Your objective -> The entries need to be copied exactly as they stand, images left out.

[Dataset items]
• • •
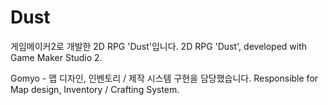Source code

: # Dust
게임메이커2로 개발한 2D RPG 'Dust'입니다. 2D RPG 'Dust', developed with Game Maker Studio 2.

Gomyo - 맵 디자인, 인벤토리 / 제작 시스템 구현을 담당했습니다. Responsible for Map design, Inventory / Crafting System.
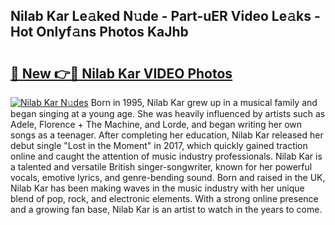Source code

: ## Nilab Kar Le𝚊ked N𝚞de - Part-uER Video Le𝚊ks - Hot Onlyf𝚊ns Photos KaJhb

# <h2><a href="http://ab51494.deff.icu/?id=Nilab+Kar">🔗 New 👉🔴 Nilab Kar VIDEO Photos</a></h2>

[![Nilab Kar N𝚞des](https://i.imgur.com/rIISA9y.gif)](http://ab51494.deff.icu/?id=Nilab+Kar)
Born in 1995, Nilab Kar grew up in a musical family and began singing at a young age. She was heavily influenced by artists such as Adele, Florence + The Machine, and Lorde, and began writing her own songs as a teenager. After completing her education, Nilab Kar released her debut single "Lost in the Moment" in 2017, which quickly gained traction online and caught the attention of music industry professionals. Nilab Kar is a talented and versatile British singer-songwriter, known for her powerful vocals, emotive lyrics, and genre-bending sound. Born and raised in the UK, Nilab Kar has been making waves in the music industry with her unique blend of pop, rock, and electronic elements. With a strong online presence and a growing fan base, Nilab Kar is an artist to watch in the years to come.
• • •
Result ->
Source code

: # Dust
게임메이커2로 개발한 2D RPG 'Dust'입니다. 2D RPG 'Dust', developed with Game Maker Studio 2.

Gomyo - 맵 디자인, 인벤토리 / 제작 시스템 구현을 담당했습니다. Responsible for Map design, Inventory / Crafting System.
Source code

: ## Nilab Kar Le𝚊ked N𝚞de - Part-uER Video Le𝚊ks - Hot Onlyf𝚊ns Photos KaJhb

# <h2><a href="http://ab51494.deff.icu/?id=Nilab+Kar">🔗 New 👉🔴 Nilab Kar VIDEO Photos</a></h2>

[![Nilab Kar N𝚞des](https://i.imgur.com/rIISA9y.gif)](http://ab51494.deff.icu/?id=Nilab+Kar)
Born in 1995, Nilab Kar grew up in a musical family and began singing at a young age. She was heavily influenced by artists such as Adele, Florence + The Machine, and Lorde, and began writing her own songs as a teenager. After completing her education, Nilab Kar released her debut single "Lost in the Moment" in 2017, which quickly gained traction online and caught the attention of music industry professionals. Nilab Kar is a talented and versatile British singer-songwriter, known for her powerful vocals, emotive lyrics, and genre-bending sound. Born and raised in the UK, Nilab Kar has been making waves in the music industry with her unique blend of pop, rock, and electronic elements. With a strong online presence and a growing fan base, Nilab Kar is an artist to watch in the years to come.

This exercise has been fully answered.